Exercise goal: Copies of all lines containing the string "configs" are needed from the data below.

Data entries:

--------------------

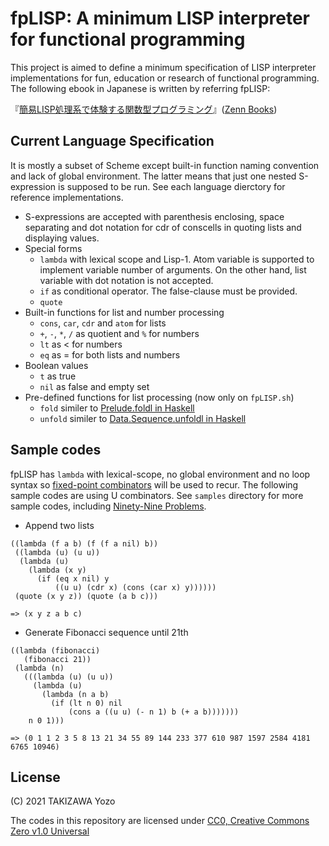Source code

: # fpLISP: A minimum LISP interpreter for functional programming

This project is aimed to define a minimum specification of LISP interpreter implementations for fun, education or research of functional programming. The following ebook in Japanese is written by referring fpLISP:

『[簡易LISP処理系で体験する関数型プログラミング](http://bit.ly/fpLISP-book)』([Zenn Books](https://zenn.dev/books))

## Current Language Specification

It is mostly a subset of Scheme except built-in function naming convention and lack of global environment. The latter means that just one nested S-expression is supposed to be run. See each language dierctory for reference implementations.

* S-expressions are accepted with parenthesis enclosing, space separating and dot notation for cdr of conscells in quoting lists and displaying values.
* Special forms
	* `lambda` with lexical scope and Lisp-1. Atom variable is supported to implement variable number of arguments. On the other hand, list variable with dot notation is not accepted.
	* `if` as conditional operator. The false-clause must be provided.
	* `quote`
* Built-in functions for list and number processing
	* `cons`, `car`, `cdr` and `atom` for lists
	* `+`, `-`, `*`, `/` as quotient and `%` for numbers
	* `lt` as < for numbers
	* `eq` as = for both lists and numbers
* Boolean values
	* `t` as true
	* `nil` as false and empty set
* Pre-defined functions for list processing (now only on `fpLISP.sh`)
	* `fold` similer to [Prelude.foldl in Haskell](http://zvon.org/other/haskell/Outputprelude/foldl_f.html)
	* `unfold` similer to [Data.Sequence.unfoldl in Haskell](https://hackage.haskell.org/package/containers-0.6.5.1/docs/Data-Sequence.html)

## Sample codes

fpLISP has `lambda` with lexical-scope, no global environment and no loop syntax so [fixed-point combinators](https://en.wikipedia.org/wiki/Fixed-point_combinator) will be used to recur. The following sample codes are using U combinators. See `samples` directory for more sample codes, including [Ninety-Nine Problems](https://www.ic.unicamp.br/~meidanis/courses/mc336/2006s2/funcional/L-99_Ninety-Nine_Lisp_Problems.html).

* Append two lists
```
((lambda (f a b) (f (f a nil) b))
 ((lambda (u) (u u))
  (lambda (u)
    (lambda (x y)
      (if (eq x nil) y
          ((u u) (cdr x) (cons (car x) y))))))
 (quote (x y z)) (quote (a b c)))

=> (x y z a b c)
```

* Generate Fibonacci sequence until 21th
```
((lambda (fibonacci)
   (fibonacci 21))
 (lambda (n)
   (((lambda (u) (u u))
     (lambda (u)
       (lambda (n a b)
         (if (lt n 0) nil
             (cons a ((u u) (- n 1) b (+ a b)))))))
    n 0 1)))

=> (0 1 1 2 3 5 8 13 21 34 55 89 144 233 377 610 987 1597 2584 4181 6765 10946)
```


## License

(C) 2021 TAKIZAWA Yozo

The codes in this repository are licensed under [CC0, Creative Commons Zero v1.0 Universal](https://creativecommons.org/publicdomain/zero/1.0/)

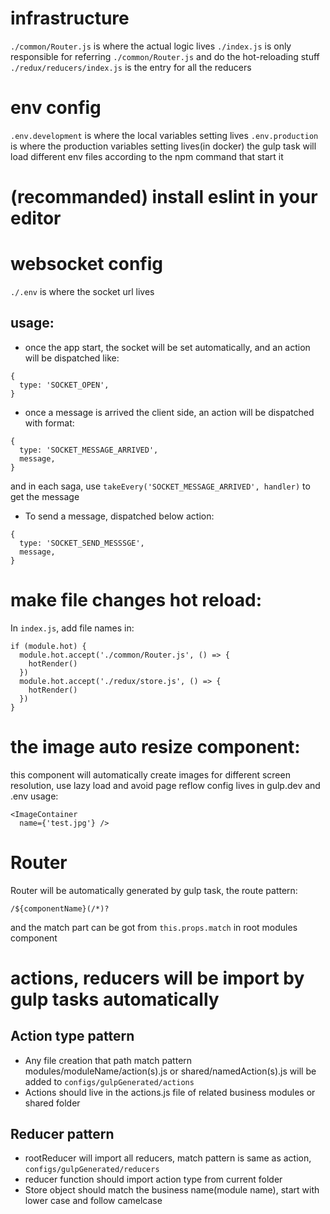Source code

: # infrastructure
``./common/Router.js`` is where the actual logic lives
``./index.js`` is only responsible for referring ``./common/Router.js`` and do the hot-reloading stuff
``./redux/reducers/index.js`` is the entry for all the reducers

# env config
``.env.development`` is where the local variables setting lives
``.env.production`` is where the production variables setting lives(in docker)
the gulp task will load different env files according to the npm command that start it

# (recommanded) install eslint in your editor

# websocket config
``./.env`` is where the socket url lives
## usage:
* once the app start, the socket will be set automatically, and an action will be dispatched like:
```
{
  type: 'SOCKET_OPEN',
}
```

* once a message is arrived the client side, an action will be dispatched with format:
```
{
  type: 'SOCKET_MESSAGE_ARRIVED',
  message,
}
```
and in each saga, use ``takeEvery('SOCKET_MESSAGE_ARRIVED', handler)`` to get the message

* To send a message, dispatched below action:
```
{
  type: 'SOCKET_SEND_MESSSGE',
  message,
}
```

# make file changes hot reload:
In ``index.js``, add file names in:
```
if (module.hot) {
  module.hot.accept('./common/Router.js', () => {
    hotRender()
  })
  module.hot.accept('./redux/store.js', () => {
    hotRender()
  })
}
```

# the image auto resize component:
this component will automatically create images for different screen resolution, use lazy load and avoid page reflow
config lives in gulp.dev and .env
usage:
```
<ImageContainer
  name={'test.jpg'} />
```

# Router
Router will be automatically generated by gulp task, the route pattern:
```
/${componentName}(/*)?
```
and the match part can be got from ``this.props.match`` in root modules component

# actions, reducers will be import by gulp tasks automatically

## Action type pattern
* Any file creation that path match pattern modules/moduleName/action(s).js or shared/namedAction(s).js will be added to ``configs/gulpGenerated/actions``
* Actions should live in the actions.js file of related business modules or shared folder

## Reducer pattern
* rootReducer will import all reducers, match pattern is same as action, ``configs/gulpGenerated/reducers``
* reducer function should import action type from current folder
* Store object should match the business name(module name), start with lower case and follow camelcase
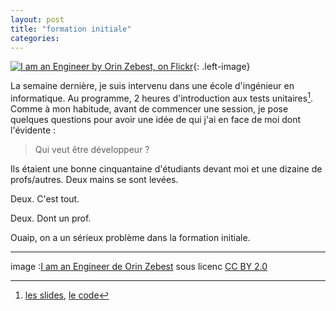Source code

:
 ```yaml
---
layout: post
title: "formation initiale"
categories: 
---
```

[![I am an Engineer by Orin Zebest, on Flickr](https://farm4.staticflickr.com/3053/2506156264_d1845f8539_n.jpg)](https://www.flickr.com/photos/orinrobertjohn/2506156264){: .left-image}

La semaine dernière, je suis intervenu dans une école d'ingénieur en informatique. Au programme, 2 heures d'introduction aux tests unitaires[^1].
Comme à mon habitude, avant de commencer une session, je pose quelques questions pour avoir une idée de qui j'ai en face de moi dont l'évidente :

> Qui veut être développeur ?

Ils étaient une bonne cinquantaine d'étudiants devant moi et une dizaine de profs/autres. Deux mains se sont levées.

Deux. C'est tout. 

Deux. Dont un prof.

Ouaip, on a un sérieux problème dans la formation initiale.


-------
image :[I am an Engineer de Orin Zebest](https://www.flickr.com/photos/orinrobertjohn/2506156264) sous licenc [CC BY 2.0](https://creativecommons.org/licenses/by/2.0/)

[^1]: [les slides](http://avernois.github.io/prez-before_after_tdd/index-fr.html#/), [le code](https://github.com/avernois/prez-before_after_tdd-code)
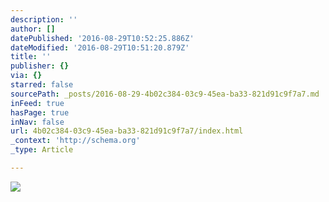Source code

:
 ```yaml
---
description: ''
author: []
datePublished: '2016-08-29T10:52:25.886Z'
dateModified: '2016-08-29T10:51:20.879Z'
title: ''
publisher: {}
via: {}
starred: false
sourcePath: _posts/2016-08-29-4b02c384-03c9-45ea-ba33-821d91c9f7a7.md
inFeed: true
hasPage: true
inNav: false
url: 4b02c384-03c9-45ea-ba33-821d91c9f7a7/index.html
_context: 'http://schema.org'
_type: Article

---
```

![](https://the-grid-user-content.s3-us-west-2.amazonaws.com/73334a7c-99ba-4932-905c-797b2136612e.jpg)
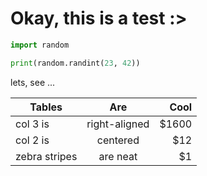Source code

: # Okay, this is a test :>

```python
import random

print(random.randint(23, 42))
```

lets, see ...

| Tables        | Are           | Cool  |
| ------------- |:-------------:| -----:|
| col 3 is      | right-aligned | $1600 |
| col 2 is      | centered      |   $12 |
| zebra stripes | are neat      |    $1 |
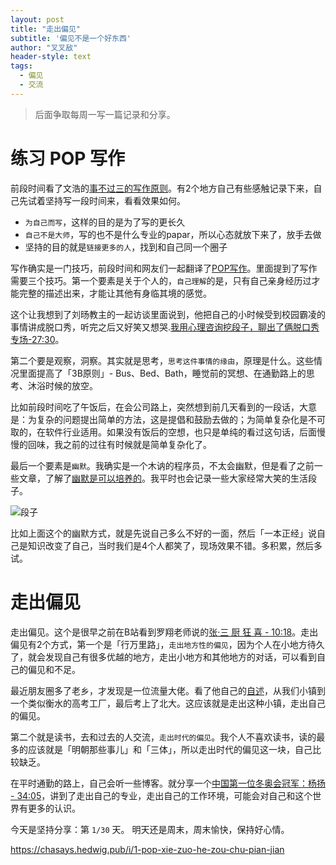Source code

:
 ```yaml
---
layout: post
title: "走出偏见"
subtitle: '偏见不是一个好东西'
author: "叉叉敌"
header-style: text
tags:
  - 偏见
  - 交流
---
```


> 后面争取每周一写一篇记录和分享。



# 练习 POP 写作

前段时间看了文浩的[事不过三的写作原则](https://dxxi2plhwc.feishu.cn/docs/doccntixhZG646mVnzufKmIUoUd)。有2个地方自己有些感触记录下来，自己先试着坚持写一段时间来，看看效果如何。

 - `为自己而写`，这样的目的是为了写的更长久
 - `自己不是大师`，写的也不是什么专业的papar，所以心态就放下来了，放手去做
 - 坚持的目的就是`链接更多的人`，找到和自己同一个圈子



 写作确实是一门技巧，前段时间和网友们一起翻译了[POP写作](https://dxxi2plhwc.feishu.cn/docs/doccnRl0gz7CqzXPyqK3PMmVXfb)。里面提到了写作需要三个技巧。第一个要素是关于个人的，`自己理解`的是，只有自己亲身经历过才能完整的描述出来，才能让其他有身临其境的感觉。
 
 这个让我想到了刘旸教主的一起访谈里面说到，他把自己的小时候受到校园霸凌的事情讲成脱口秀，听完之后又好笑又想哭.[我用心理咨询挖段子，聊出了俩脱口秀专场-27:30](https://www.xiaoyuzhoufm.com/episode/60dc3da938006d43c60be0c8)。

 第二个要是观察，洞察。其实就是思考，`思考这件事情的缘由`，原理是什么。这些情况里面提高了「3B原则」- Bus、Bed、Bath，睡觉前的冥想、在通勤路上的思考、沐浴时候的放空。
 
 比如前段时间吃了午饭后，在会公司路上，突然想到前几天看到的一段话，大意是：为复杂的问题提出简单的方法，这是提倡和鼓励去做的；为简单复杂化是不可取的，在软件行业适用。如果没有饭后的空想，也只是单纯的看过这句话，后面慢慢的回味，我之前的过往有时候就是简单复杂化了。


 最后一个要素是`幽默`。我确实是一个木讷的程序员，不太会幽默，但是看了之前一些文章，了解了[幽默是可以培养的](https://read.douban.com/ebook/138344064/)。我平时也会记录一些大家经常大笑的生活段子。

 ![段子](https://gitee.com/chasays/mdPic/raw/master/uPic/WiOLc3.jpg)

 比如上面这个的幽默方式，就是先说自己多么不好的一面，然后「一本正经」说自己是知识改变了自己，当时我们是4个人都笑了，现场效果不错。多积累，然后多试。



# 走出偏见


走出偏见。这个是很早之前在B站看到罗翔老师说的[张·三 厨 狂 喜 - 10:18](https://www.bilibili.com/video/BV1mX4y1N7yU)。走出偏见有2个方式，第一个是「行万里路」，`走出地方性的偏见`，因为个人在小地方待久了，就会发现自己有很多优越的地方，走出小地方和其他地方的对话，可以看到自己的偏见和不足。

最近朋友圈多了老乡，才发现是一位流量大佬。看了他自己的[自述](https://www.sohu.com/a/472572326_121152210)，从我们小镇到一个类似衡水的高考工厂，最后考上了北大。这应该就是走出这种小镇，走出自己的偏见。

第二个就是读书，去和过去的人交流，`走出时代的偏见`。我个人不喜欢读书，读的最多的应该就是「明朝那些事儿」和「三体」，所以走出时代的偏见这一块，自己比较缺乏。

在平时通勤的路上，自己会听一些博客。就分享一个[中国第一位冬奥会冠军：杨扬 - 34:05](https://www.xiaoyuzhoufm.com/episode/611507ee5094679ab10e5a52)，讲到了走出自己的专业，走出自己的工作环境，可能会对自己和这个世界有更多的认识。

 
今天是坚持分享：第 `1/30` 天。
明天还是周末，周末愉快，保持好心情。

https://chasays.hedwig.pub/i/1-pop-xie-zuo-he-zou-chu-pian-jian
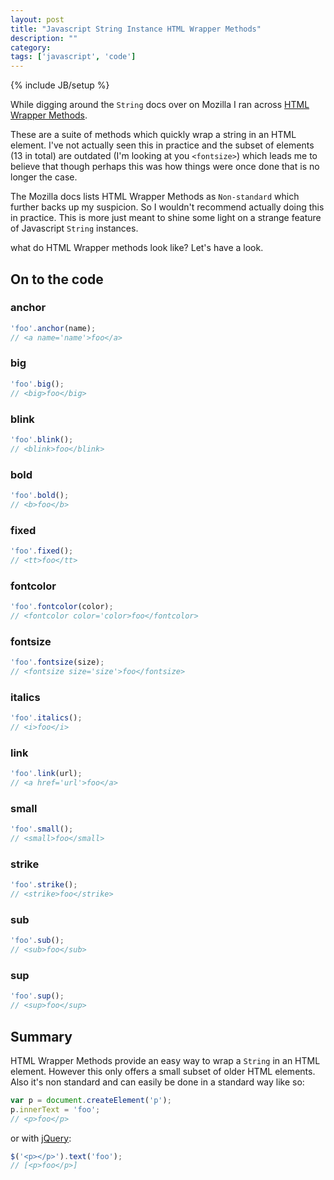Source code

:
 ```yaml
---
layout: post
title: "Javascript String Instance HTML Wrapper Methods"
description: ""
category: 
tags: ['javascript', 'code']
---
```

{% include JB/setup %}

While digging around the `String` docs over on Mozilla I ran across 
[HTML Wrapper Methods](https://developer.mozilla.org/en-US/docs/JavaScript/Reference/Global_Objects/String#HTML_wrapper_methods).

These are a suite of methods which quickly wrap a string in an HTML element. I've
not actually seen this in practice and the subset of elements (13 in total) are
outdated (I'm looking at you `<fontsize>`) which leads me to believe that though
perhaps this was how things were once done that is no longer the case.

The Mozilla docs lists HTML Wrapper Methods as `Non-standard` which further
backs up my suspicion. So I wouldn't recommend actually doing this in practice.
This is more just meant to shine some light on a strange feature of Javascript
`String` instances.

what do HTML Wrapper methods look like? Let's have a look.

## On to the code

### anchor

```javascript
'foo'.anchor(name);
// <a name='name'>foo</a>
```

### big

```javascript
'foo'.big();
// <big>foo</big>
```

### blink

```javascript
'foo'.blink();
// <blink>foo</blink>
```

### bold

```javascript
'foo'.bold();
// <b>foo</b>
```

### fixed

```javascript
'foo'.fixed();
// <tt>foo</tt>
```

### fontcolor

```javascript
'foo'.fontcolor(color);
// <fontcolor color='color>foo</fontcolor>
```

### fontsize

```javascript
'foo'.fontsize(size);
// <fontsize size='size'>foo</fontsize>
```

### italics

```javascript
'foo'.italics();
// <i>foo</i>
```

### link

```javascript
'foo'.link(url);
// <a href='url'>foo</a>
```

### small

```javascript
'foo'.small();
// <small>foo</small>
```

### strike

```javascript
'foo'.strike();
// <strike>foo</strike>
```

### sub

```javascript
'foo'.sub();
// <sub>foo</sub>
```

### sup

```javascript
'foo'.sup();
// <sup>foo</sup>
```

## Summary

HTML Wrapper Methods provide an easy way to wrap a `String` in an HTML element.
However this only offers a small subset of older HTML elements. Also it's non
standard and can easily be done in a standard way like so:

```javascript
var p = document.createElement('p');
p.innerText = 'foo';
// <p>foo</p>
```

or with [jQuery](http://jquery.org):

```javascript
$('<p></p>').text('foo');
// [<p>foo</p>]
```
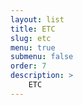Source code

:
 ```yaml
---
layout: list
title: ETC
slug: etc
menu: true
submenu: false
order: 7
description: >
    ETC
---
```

--------------------

Solution to this exercise:
* Any file creation that path match pattern modules/moduleName/action(s).js or shared/namedAction(s).js will be added to ``configs/gulpGenerated/actions``
* rootReducer will import all reducers, match pattern is same as action, ``configs/gulpGenerated/reducers``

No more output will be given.